[Dataset items]
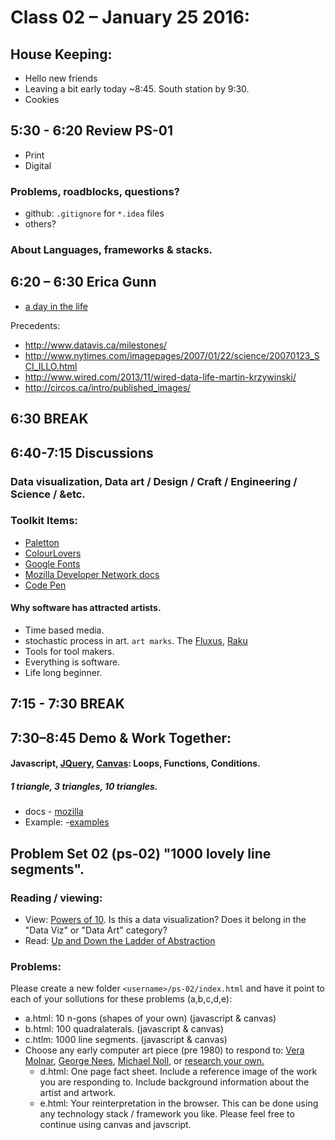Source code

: # Class 02 – January 25 2016:

## House Keeping:
* Hello new friends
* Leaving a bit early today ~8:45.  South station by 9:30.
* Cookies

## 5:30 - 6:20 Review PS-01
* Print
* Digital

### Problems, roadblocks, questions?
* github: `.gitignore` for `*.idea` files
* others?

### About Languages, frameworks & stacks.

## 6:20 – 6:30 Erica Gunn
* [a day in the life](https://flowingdata.com/2015/12/15/a-day-in-the-life-of-americans/)

Precedents:
* http://www.datavis.ca/milestones/
* http://www.nytimes.com/imagepages/2007/01/22/science/20070123_SCI_ILLO.html
* http://www.wired.com/2013/11/wired-data-life-martin-krzywinski/
* http://circos.ca/intro/published_images/

## 6:30 BREAK

## 6:40-7:15 Discussions
### Data visualization, Data art / Design / Craft / Engineering / Science / &etc.
### Toolkit Items:
* [Paletton](http://paletton.com/)
* [ColourLovers](http://www.colourlovers.com/palettes/most-loved/all-time/meta)
* [Google Fonts](https://www.google.com/fonts)
* [Mozilla Developer Network docs](https://developer.mozilla.org)
* [Code Pen](http://codepen.io/)


#### Why software has attracted artists.
* Time based media. 
* stochastic process in art. `art marks`. The [Fluxus](https://en.wikipedia.org/wiki/Fluxus), [Raku](https://en.wikipedia.org/wiki/Raku_ware)
* Tools for tool makers. 
* Everything is software.
* Life long beginner.

## 7:15 - 7:30 BREAK

## 7:30–8:45 Demo & Work Together:

#### Javascript, [JQuery](https://jquery.com/),  [Canvas](https://developer.mozilla.org/en-US/docs/Web/API/Canvas_API): Loops, Functions, Conditions.

##### 1 triangle, 3 triangles, 10 triangles.

* docs - [mozilla](https://developer.mozilla.org/en-US/docs/Web/API/Canvas_API/Tutorial/Drawing_shapes#Drawing_a_triangle)
* Example: -[examples](./ps-02/index.html)


## Problem Set 02 (ps-02) "1000 lovely line segments".
### Reading / viewing:
* View: [Powers of 10](https://www.youtube.com/watch?v=0fKBhvDjuy0). Is this a data visualization?  Does it belong in the "Data Viz" or "Data Art" category?
* Read: [Up and Down the Ladder of Abstraction](http://worrydream.com/#!2/LadderOfAbstraction)

### Problems:
Please create a new folder `<username>/ps-02/index.html` and have it point to each of your sollutions for these problems (a,b,c,d,e):

* a.html: 10 n-gons    (shapes of your own) (javascript & canvas)
* b.html: 100 quadralaterals.     (javascript & canvas)
* c.htlm: 1000 line segments.     (javascript & canvas)
* Choose any early computer art piece (pre 1980) to respond to: [Vera Molnar](http://www.veramolnar.com/diapo.php), [George Nees](https://en.wikipedia.org/wiki/Georg_Nees), [Michael Noll](http://dam.org/artists/phase-one/a-michael-noll/artworks), or [research your own.](http://dam.org)
    * d.html: One page fact sheet. Include a reference image of the work you are responding to. Include background information about the artist and artwork. 
    * e.html: Your reinterpretation in the browser. This can be done using any technology stack / framework you like. Please feel free to continue using canvas and javscript.
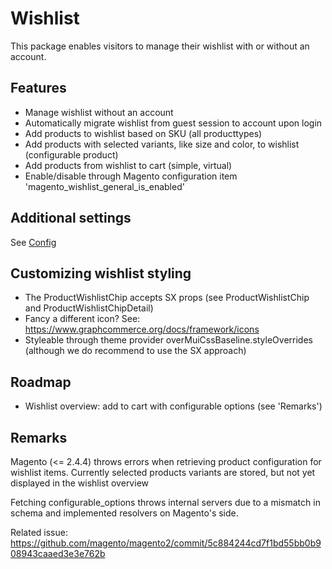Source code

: # Wishlist

This package enables visitors to manage their wishlist with or without an
account.

## Features

- Manage wishlist without an account
- Automatically migrate wishlist from guest session to account upon login
- Add products to wishlist based on SKU (all producttypes)
- Add products with selected variants, like size and color, to wishlist
  (configurable product)
- Add products from wishlist to cart (simple, virtual)
- Enable/disable through Magento configuration item
  'magento_wishlist_general_is_enabled'

## Additional settings

See [Config](./Config.graphqls)

## Customizing wishlist styling

- The ProductWishlistChip accepts SX props (see ProductWishlistChip and
  ProductWishlistChipDetail)
- Fancy a different icon? See:
  https://www.graphcommerce.org/docs/framework/icons
- Styleable through theme provider overMuiCssBaseline.styleOverrides (although
  we do recommend to use the SX approach)

## Roadmap

- Wishlist overview: add to cart with configurable options (see 'Remarks')

## Remarks

Magento (<= 2.4.4) throws errors when retrieving product configuration for
wishlist items. Currently selected products variants are stored, but not yet
displayed in the wishlist overview

Fetching configurable_options throws internal servers due to a mismatch in
schema and implemented resolvers on Magento's side.

Related issue:
https://github.com/magento/magento2/commit/5c884244cd7f1bd55bb0b908943caaed3e3e762b
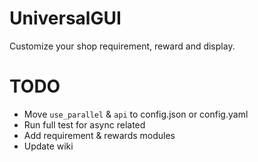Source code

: # UniversalGUI

Customize your shop requirement, reward and display. 

# TODO

* Move `use_parallel` & `api` to config.json or config.yaml
* Run full test for async related
* Add requirement & rewards modules
* Update wiki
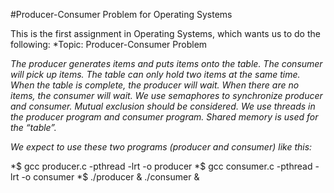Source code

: #Producer-Consumer Problem for Operating Systems

This is the first assignment in Operating Systems, which wants us to do the following:
*Topic: Producer-Consumer Problem

*The producer generates items and puts items onto the table. The consumer will pick up items. The table can only hold two items at the same time. When the table is complete, the producer will wait. When there are no items, the consumer will wait. We use semaphores to synchronize producer and consumer.  Mutual exclusion should be considered. We use threads in the producer program and consumer program. Shared memory is used for the “table”.*

*We expect to use these two programs (producer and consumer) like this:*

*$ gcc producer.c -pthread -lrt -o producer
*$ gcc consumer.c -pthread -lrt -o consumer
*$ ./producer & ./consumer &




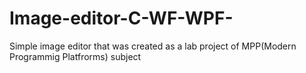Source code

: # Image-editor-C-WF-WPF-
Simple image editor that was created as a lab project of MPP(Modern Programmig Platfrorms) subject
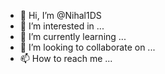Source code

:- 👋 Hi, I’m @Nihal1DS
- 👀 I’m interested in ...
- 🌱 I’m currently learning ...
- 💞️ I’m looking to collaborate on ...
- 📫 How to reach me ...

<!---
Nihal1DS/Nihal1DS is a ✨ special ✨ repository because its `README.md` (this file) appears on your GitHub profile.
You can click the Preview link to take a look at your changes.
--->
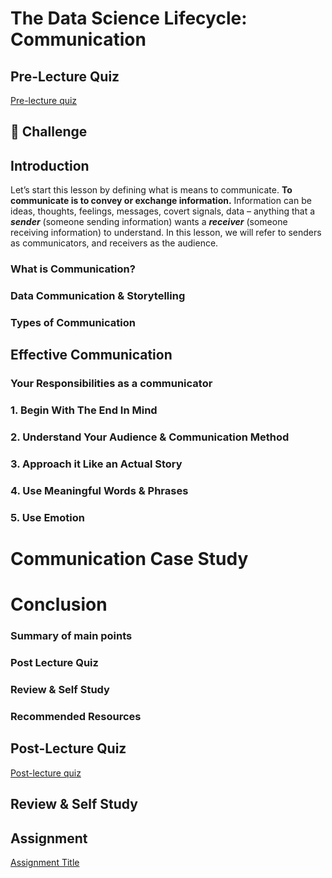 # The Data Science Lifecycle: Communication

## Pre-Lecture Quiz

[Pre-lecture quiz]()

## 🚀 Challenge

## Introduction
Let’s start this lesson by defining what is means to communicate. **To communicate is to convey or exchange information.** Information can be ideas, thoughts, feelings, messages, covert signals, data – anything that a **_sender_** (someone sending information) wants a **_receiver_** (someone receiving information) to understand. In this lesson, we will refer to senders as  communicators, and receivers as the audience. 

### What is Communication?

### Data Communication & Storytelling


### Types of Communication


## Effective Communication
### Your Responsibilities as a communicator

### 1. Begin With The End In Mind

### 2. Understand Your Audience & Communication Method


### 3. Approach it Like an Actual Story


### 4. Use Meaningful Words & Phrases


### 5. Use Emotion

# Communication Case Study
# Conclusion
### Summary of main points
### Post Lecture Quiz
### Review & Self Study
### Recommended Resources


## Post-Lecture Quiz

[Post-lecture quiz]()

## Review & Self Study


## Assignment

[Assignment Title](assignment.md)
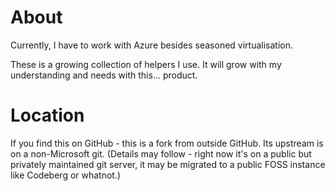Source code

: # About

Currently, I have to work with Azure besides seasoned virtualisation.

These is a growing collection of helpers I use. It will grow with my
understanding and needs with this... product.

# Location

If you find this on GitHub - this is a fork from outside GitHub. Its
upstream is on a non-Microsoft git. (Details may follow - right now
it's on a public but privately maintained git server, it may be migrated
to a public FOSS instance like Codeberg or whatnot.)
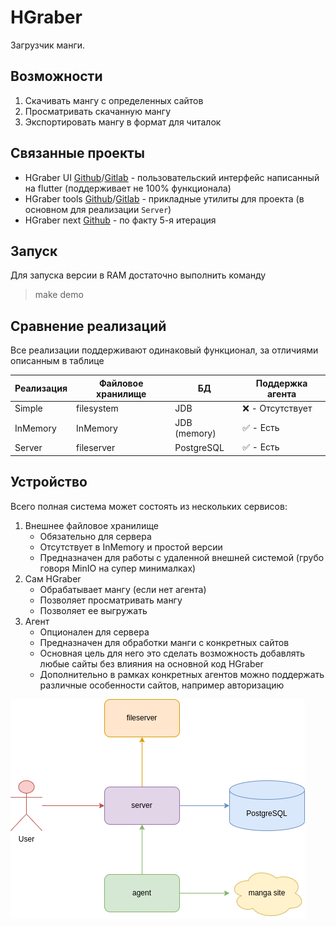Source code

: # HGraber

Загрузчик манги.

## Возможности

1. Скачивать мангу с определенных сайтов
2. Просматривать скачанную мангу
3. Экспортировать мангу в формат для читалок

## Связанные проекты

- HGraber UI [Github](https://github.com/gbh007/hgraber-flutter-ui)/[Gitlab](https://gitlab.com/gbh007/hgraber_ui) - пользовательский интерфейс написанный на flutter (поддерживает не 100% функционала)
- HGraber tools [Github](https://github.com/gbh007/hgraber-tools)/[Gitlab](https://gitlab.com/gbh007/hgraber-tools) - прикладные утилиты для проекта (в основном для реализации `Server`)
- HGraber next [Github](https://github.com/gbh007/hgraber-next) - по факту 5-я итерация

## Запуск

Для запуска версии в RAM достаточно выполнить команду

> make demo

## Сравнение реализаций

Все реализации поддерживают одинаковый функционал, за отличиями описанным в таблице

| Реализация | Файловое хранилище | БД           | Поддержка агента |
| ---------- | ------------------ | ------------ | ---------------- |
| Simple     | filesystem         | JDB          | ❌ - Отсутствует |
| InMemory   | InMemory           | JDB (memory) | ✅ - Есть        |
| Server     | fileserver         | PostgreSQL   | ✅ - Есть        |

## Устройство

Всего полная система может состоять из нескольких сервисов:

1. Внешнее файловое хранилище
   - Обязательно для сервера
   - Отсутствует в InMemory и простой версии
   - Предназначен для работы с удаленной внешней системой (грубо говоря MinIO на супер минималках)
2. Сам HGraber
   - Обрабатывает мангу (если нет агента)
   - Позволяет просматривать мангу
   - Позволяет ее выгружать
3. Агент
   - Опционален для сервера
   - Предназначен для обработки манги с конкретных сайтов
   - Основная цель для него это сделать возможность добавлять любые сайты без влияния на основной код HGraber
   - Дополнительно в рамках конкретных агентов можно поддержать различные особенности сайтов, например авторизацию

![Схема сервера](server.drawio.png)
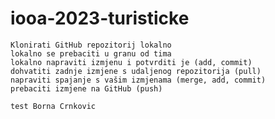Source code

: # iooa-2023-turisticke


    Klonirati GitHub repozitorij lokalno
    lokalno se prebaciti u granu od tima
    lokalno napraviti izmjenu i potvrditi je (add, commit)
    dohvatiti zadnje izmjene s udaljenog repozitorija (pull)
    napraviti spajanje s vašim izmjenama (merge, add, commit)
    prebaciti izmjene na GitHub (push)

    test Borna Crnkovic
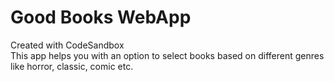 # Good Books WebApp 

Created with CodeSandbox<br />
This app helps you with an option to select books based on different genres like horror, classic, comic etc.
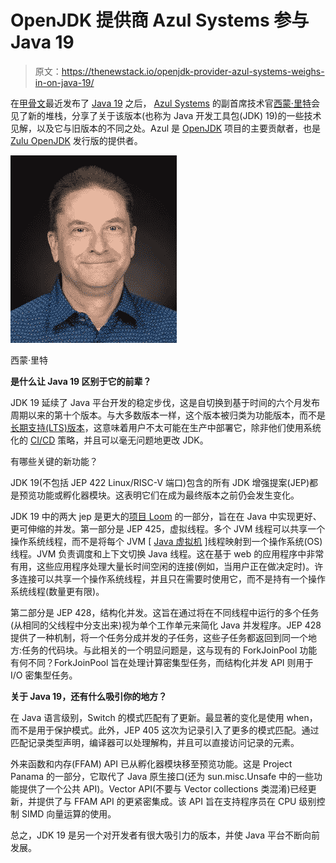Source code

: # OpenJDK 提供商 Azul Systems 参与 Java 19

> 原文：<https://thenewstack.io/openjdk-provider-azul-systems-weighs-in-on-java-19/>

在[甲骨文](https://developer.oracle.com/?utm_content=inline-mention)最近发布了 [Java 19](https://jdk.java.net/19/) 之后， [Azul Systems](https://www.azul.com/) 的副首席技术官[西蒙·里特](https://www.linkedin.com/in/siritter/?originalSubdomain=uk)会见了新的堆栈，分享了关于该版本(也称为 Java 开发工具包(JDK) 19)的一些技术见解，以及它与旧版本的不同之处。Azul 是 [OpenJDK](https://thenewstack.io/pivotal-throws-its-weight-behind-openjdk-with-spring-runtime/) 项目的主要贡献者，也是 [Zulu OpenJDK](https://www.azul.com/downloads/?package=jdk) 发行版的提供者。

![](img/ba5c16b05f1e24ea20b87d465f9faba3.png)

西蒙·里特

**是什么让 Java 19 区别于它的前辈？**

JDK 19 延续了 Java 平台开发的稳定步伐，这是自切换到基于时间的六个月发布周期以来的第十个版本。与大多数版本一样，这个版本被归类为功能版本，而不是[长期支持(LTS)版本](https://thenewstack.io/java-after-java-17-lts-loyalty-containers-and-open-source/)，这意味着用户不太可能在生产中部署它，除非他们使用系统化的 [CI/CD](https://thenewstack.io/ci-cd-devops-and-containers-a-winning-trio/) 策略，并且可以毫无问题地更改 JDK。

有哪些关键的新功能？

JDK 19(不包括 JEP 422 Linux/RISC-V 端口)包含的所有 JDK 增强提案(JEP)都是预览功能或孵化器模块。这表明它们在成为最终版本之前仍会发生变化。

JDK 19 中的两大 jep 是更大的[项目 Loom](https://blogs.oracle.com/javamagazine/post/going-inside-javas-project-loom-and-virtual-threads) 的一部分，旨在在 Java 中实现更好、更可伸缩的并发。第一部分是 JEP 425，虚拟线程。多个 JVM 线程可以共享一个操作系统线程，而不是将每个 JVM [ [Java 虚拟机](https://thenewstack.io/this-week-in-programming-microsoft-jumps-back-into-java-with-openjdk-build-preview/) ]线程映射到一个操作系统(OS)线程。JVM 负责调度和上下文切换 Java 线程。这在基于 web 的应用程序中非常有用，这些应用程序处理大量长时间空闲的连接(例如，当用户正在做决定时)。许多连接可以共享一个操作系统线程，并且只在需要时使用它，而不是持有一个操作系统线程(数量更有限)。

第二部分是 JEP 428，结构化并发。这旨在通过将在不同线程中运行的多个任务(从相同的父线程中分支出来)视为单个工作单元来简化 Java 并发程序。JEP 428 提供了一种机制，将一个任务分成并发的子任务，这些子任务都返回到同一个地方:任务的代码块。与此相关的一个明显问题是，这与现有的 ForkJoinPool 功能有何不同？ForkJoinPool 旨在处理计算密集型任务，而结构化并发 API 则用于 I/O 密集型任务。

**关于 Java 19，还有什么吸引你的地方？**

在 Java 语言级别，Switch 的模式匹配有了更新。最显著的变化是使用 when，而不是用于保护模式。此外，JEP 405 这次为记录引入了更多的模式匹配。通过匹配记录类型声明，编译器可以处理解构，并且可以直接访问记录的元素。

外来函数和内存(FFAM) API 已从孵化器模块移至预览功能。这是 Project Panama 的一部分，它取代了 Java 原生接口(还为 sun.misc.Unsafe 中的一些功能提供了一个公共 API)。Vector API(不要与 Vector collections 类混淆)已经更新，并提供了与 FFAM API 的更紧密集成。该 API 旨在支持程序员在 CPU 级别控制 SIMD 向量运算的使用。

总之，JDK 19 是另一个对开发者有很大吸引力的版本，并使 Java 平台不断向前发展。

<svg xmlns:xlink="http://www.w3.org/1999/xlink" viewBox="0 0 68 31" version="1.1"><title>Group</title> <desc>Created with Sketch.</desc></svg>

Work request
Each line of the entries that contains the word "Позволяет" should be listed.

Result for this task
   - Позволяет просматривать мангу
   - Позволяет ее выгружать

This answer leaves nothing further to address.